= ASSIGNMENT =
Reproduce exactly the span of lines that opens with the line containing "Diese Vorlage bietet" and closes with the last line of the entries below.

[Start of Attachment]

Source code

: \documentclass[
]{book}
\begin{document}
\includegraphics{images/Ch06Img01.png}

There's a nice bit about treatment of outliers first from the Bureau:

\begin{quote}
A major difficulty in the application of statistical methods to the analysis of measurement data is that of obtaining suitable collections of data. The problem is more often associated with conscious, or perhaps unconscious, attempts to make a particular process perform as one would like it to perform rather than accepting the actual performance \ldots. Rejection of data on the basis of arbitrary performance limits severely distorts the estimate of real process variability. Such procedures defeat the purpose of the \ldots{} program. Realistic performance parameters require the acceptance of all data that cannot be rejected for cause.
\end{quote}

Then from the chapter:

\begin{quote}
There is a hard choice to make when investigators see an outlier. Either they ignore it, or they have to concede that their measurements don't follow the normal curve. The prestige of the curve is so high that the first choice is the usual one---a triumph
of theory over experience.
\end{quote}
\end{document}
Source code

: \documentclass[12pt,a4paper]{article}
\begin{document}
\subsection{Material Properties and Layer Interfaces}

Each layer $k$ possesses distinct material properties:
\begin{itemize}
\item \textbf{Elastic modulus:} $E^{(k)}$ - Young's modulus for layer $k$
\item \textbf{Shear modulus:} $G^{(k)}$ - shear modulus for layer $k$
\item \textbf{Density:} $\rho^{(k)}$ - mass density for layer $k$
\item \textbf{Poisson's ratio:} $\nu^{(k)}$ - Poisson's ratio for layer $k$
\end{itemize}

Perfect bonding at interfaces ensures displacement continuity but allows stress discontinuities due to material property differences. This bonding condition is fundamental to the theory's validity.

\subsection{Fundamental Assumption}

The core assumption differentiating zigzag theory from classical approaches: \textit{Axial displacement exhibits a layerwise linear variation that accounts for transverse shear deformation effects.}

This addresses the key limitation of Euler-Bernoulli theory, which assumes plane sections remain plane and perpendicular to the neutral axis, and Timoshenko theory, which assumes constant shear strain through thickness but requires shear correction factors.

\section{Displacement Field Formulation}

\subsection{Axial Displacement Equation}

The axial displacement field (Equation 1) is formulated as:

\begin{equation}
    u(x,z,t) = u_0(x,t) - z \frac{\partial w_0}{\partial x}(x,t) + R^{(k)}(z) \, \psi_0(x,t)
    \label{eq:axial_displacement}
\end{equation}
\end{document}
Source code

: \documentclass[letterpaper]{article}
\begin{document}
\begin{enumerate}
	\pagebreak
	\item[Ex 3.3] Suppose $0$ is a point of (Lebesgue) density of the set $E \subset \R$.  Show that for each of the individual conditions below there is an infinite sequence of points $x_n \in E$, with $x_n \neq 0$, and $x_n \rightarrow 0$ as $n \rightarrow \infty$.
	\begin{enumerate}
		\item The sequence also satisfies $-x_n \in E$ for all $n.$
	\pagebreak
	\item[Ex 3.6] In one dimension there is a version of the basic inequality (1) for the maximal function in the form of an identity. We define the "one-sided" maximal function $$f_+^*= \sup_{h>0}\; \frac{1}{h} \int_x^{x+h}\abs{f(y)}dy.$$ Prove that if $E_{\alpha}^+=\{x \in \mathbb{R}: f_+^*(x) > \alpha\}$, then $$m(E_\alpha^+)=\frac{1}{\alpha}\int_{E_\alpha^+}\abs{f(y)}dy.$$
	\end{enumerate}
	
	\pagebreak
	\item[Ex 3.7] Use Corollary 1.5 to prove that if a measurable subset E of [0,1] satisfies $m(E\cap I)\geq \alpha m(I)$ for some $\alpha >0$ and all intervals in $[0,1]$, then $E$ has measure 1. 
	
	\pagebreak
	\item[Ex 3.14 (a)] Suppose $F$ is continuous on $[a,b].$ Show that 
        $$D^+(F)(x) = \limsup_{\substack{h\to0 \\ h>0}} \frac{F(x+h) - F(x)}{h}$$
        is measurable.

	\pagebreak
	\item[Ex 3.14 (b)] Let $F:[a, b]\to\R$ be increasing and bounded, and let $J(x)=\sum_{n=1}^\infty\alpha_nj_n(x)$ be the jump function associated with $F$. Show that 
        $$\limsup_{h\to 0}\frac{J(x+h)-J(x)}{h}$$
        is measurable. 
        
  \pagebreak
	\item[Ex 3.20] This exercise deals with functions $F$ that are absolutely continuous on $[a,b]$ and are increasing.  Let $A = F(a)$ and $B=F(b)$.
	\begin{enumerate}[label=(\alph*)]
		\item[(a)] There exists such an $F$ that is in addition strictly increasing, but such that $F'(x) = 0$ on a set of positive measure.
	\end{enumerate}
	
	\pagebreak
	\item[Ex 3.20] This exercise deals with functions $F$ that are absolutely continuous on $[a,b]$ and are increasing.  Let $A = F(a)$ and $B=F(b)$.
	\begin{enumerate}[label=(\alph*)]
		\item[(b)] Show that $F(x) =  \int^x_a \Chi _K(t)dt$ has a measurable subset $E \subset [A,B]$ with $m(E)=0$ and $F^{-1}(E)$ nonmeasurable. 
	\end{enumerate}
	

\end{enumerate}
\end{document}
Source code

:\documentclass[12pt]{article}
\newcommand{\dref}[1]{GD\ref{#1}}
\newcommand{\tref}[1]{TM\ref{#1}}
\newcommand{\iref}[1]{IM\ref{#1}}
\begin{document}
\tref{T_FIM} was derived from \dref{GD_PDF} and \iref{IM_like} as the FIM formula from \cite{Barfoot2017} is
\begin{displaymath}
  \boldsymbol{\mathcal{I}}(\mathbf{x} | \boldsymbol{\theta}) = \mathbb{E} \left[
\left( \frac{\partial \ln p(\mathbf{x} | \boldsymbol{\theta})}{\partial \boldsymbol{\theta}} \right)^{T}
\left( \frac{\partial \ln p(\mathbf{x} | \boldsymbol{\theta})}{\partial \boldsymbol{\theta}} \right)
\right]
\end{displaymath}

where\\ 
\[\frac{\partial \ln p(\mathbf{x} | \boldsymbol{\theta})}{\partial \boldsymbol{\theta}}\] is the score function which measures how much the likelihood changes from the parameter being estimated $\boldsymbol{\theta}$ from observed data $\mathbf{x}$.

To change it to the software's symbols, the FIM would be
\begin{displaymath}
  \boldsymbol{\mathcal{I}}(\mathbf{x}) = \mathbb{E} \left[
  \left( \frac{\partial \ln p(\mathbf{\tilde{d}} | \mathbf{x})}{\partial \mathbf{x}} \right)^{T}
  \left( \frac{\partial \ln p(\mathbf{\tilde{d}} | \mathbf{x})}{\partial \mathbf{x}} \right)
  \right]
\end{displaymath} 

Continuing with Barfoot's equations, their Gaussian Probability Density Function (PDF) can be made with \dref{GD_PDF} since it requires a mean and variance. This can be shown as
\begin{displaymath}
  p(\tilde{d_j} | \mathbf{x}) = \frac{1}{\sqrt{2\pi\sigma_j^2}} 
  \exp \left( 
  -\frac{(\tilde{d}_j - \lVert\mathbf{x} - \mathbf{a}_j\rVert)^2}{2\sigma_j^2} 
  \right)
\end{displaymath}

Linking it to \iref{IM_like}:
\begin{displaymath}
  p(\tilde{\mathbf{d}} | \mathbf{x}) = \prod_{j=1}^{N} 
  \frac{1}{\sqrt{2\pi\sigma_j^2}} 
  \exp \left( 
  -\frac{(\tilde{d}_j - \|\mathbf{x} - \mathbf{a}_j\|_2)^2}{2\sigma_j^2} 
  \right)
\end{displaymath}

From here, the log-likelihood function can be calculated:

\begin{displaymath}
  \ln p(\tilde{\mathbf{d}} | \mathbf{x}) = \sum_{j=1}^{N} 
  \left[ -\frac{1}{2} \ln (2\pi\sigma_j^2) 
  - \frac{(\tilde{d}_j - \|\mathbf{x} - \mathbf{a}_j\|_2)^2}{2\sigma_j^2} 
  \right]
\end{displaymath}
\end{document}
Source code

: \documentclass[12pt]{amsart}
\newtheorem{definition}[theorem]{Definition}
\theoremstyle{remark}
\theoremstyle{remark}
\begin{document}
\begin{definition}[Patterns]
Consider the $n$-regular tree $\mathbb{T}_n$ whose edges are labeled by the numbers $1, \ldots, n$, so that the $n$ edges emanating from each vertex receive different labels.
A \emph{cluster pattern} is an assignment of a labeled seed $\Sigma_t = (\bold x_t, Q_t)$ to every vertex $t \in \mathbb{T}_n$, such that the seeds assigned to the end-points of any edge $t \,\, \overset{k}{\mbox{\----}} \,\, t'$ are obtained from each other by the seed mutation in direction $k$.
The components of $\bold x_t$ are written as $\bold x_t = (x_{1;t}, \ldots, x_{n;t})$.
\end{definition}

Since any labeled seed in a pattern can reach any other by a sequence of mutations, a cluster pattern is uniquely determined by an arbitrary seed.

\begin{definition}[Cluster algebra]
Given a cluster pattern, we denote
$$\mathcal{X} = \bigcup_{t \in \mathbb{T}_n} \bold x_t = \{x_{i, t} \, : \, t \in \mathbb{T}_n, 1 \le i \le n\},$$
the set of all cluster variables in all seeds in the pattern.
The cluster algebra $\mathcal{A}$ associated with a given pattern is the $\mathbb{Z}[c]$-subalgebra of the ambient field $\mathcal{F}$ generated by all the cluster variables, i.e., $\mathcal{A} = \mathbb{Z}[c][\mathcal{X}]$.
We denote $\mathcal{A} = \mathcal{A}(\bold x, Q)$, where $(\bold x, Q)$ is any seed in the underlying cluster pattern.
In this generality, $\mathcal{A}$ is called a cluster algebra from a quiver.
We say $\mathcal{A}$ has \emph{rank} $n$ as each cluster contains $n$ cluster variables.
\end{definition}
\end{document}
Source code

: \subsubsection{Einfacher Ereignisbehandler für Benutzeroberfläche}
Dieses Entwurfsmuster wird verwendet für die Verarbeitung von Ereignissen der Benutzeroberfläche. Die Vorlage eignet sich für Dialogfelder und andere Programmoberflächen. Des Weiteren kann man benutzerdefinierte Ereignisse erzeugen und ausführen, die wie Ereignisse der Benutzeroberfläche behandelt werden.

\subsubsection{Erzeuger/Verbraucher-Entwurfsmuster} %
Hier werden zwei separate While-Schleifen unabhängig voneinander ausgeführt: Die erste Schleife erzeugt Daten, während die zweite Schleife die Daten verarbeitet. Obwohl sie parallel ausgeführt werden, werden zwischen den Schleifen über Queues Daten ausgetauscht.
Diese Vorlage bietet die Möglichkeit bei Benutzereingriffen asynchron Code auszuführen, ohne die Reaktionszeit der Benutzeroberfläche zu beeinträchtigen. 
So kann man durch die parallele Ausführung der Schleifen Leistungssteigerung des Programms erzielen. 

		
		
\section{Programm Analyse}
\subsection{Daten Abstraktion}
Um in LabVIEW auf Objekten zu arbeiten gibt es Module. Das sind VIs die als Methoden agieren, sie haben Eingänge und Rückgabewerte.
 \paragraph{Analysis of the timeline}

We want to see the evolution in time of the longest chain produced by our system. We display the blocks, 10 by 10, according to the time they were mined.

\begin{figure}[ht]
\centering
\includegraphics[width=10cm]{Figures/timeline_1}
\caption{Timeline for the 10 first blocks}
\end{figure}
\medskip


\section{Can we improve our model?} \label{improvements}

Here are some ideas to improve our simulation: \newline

[End of Attachment]

= SOLUTION TO THE PROBLEM =
Diese Vorlage bietet die Möglichkeit bei Benutzereingriffen asynchron Code auszuführen, ohne die Reaktionszeit der Benutzeroberfläche zu beeinträchtigen. 
So kann man durch die parallele Ausführung der Schleifen Leistungssteigerung des Programms erzielen. 

		
		
\section{Programm Analyse}
\subsection{Daten Abstraktion}
Um in LabVIEW auf Objekten zu arbeiten gibt es Module. Das sind VIs die als Methoden agieren, sie haben Eingänge und Rückgabewerte.
 \paragraph{Analysis of the timeline}

We want to see the evolution in time of the longest chain produced by our system. We display the blocks, 10 by 10, according to the time they were mined.

\begin{figure}[ht]
\centering
\includegraphics[width=10cm]{Figures/timeline_1}
\caption{Timeline for the 10 first blocks}
\end{figure}
\medskip


\section{Can we improve our model?} \label{improvements}

Here are some ideas to improve our simulation: \newline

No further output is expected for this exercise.